When Fatma finally relented to her suitor’s wishes, Nabi Bey suddenly insisted upon paying her for what she had already given him more or less freely. He placed three paras on the indentation of the mattress where his body had lain. Fatma stared at the coins for a few moments, knowing their power over her life, before curling her fingers around them. Soon after, in a moment of despair, after another one of his visits procured barely enough to feed a mouse, Fatma told the bey that any soldier willing to pay was welcome to her services. Her mother-in-law, who until then needed bread more than she needed a chaste daughter-in-law, expressed her disapproval by practically climbing into her burial shroud and dying.

 

For her part, Fatma now thinks of her sex as a cabinet of sorts. Men open and shut its doors, putting things in and taking things out. When the cabinet between her legs hums and gyrates in response to a rough caress or a slow kneading, she tells herself that it is separate from her. Inside her but separate, like a piece of furniture she’s inadvertently swallowed. She gets up, determined to see if Nabi Bey is among the three waiting for her. She feels drawn to him despite how he has treated her. He is one of only two men who have ever piqued her interest. The first turned her into a widow; the second, into a whore.

 

Drawing her shoulders back and donning a haughty expression, she walks into the main room where, indeed, Nabi Bey is seated across from two other rather scrawny-looking soldiers leaning against the wall. Upon seeing her, he rises from the divan. But Fatma strides right past him, extending her hand to one of the young soldiers in the back of the room. Nabi Bey stands red-faced while the soldiers mumble something about not minding the wait.

 

Fatma claps her hands at the boy, saying, “Come, come. Neither God nor the devil recognizes rank in these walls.”

 

When his turn finally comes, Nabi Bey is more interested in giving Fatma a lashing than receiving any pleasure from her.

 

“You ungrateful whore!
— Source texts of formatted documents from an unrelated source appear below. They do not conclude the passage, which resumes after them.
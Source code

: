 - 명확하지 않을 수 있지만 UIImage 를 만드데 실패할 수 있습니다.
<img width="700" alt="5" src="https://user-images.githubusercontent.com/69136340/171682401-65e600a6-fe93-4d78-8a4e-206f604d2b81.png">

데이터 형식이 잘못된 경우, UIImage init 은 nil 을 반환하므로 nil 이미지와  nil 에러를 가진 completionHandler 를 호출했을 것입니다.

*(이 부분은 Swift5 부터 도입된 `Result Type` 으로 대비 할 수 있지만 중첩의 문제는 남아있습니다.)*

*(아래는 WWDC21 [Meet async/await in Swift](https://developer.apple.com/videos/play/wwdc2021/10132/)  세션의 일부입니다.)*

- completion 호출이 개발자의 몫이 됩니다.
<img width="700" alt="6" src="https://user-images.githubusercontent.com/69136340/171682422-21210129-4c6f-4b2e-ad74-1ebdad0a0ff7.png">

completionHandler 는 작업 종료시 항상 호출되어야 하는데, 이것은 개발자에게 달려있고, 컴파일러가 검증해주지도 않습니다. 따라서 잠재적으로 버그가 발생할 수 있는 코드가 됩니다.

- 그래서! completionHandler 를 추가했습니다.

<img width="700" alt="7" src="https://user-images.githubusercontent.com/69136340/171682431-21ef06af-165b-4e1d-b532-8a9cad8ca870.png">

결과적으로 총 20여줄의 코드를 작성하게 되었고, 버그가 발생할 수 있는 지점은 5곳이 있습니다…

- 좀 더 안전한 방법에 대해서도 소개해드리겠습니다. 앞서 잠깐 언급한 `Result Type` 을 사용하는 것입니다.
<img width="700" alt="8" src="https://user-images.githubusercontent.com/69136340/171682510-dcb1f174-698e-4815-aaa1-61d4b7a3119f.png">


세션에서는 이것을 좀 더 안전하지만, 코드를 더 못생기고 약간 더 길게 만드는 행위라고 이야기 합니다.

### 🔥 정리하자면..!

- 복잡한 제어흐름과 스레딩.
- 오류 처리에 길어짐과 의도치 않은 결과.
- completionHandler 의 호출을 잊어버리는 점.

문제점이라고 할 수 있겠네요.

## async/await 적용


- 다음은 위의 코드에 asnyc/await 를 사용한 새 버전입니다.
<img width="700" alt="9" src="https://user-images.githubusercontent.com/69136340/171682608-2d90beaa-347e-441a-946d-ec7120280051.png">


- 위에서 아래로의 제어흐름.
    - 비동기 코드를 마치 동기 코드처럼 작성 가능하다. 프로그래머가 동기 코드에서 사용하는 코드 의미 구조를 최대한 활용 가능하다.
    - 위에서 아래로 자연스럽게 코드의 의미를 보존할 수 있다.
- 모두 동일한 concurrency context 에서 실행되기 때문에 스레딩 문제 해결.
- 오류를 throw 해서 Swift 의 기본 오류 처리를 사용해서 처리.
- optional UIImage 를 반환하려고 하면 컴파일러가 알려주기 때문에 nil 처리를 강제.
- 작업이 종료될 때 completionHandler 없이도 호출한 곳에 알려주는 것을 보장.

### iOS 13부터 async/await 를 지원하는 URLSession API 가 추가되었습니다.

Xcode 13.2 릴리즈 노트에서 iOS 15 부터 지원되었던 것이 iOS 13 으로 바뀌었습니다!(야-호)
What kind of pleasure do you get from belittling me, huh?”

 

“I wasn’t a whore until I met you,” Fatma says.

 

“That’s true. You were a lowly Kurdish cunt leaching off your dead husband’s mother. Without me, you’d be starving or dead. Do you know what is happening right now to thousands like you?”

 

It is a rhetorical question. She is no Christian and he knows it. Still, Fatma is determined to find out more about what is happening in the world. The troops of the Tenth Army Corps, who started as her guests and became her clients, have provided Fatma with a great deal of information. Bit by bit, as men dropped their pants, prodded her with their fingers, or reached into their pockets for a few paras, she’s learned about Malatya and the empire. But she can no longer stay in the little house blind and dumb to what is happening outside, spreading her legs by day and sniffing her dead husband’s ghost by night. For now, she concentrates on making Nabi Bey forget her offenses and remember her many “virtues.” She leans back on her divan, exaggerating the arch in her back and letting her heavy breasts go their separate ways on her torso.

 

Nabi Bey lowers himself on top of her. She lies inert, letting his considerable weight press her back deeper and deeper into the straw mat until she can feel the stalks pressing into her flesh. The straw is bothersome, as is the moistness that turns his body into a slippery whale of a fish. But what is intolerable is the scent that accompanies the ordeal. The man’s gastro-intestinal adventures waft out of his pores and into Fatma’s flared nostrils. Garlic, pistachio, and cured meat. Aman Allah. Dear God.

 

Her sight is the only one of her senses that dances to the rhythm of a distant harmonious melody, far away from here. She fixes her eyes upon a spot in the ceiling. It looks like an oil stain just above the bed. Now how did an oil stain make its way up there? If a splotch of oil could find its way up seven feet and lodge itself permanently to a ceiling, then surely Fatma could find herself far away from this room—in an equally unpredictable spot in the universe.

 

Hours later, with her customers all gone, Fatma sits on the floor, away from the dreaded divan where she spends her days. She places the basin between her spread legs and begins her nightly cleansing ritual. She spends every evening like this, cleaning her place of sin. As a child, she hadn’t noticed the mystery in between her thighs. She skipped and climbed trees with all the other girls and boys, but then the two dark cherries on her chest grew into apricots, then melons. She was covered in a head scarf and hidden, forbidden to play and told she was shameful. She hated that place between her legs until Ibrahim, her husband, came to worship there nightly.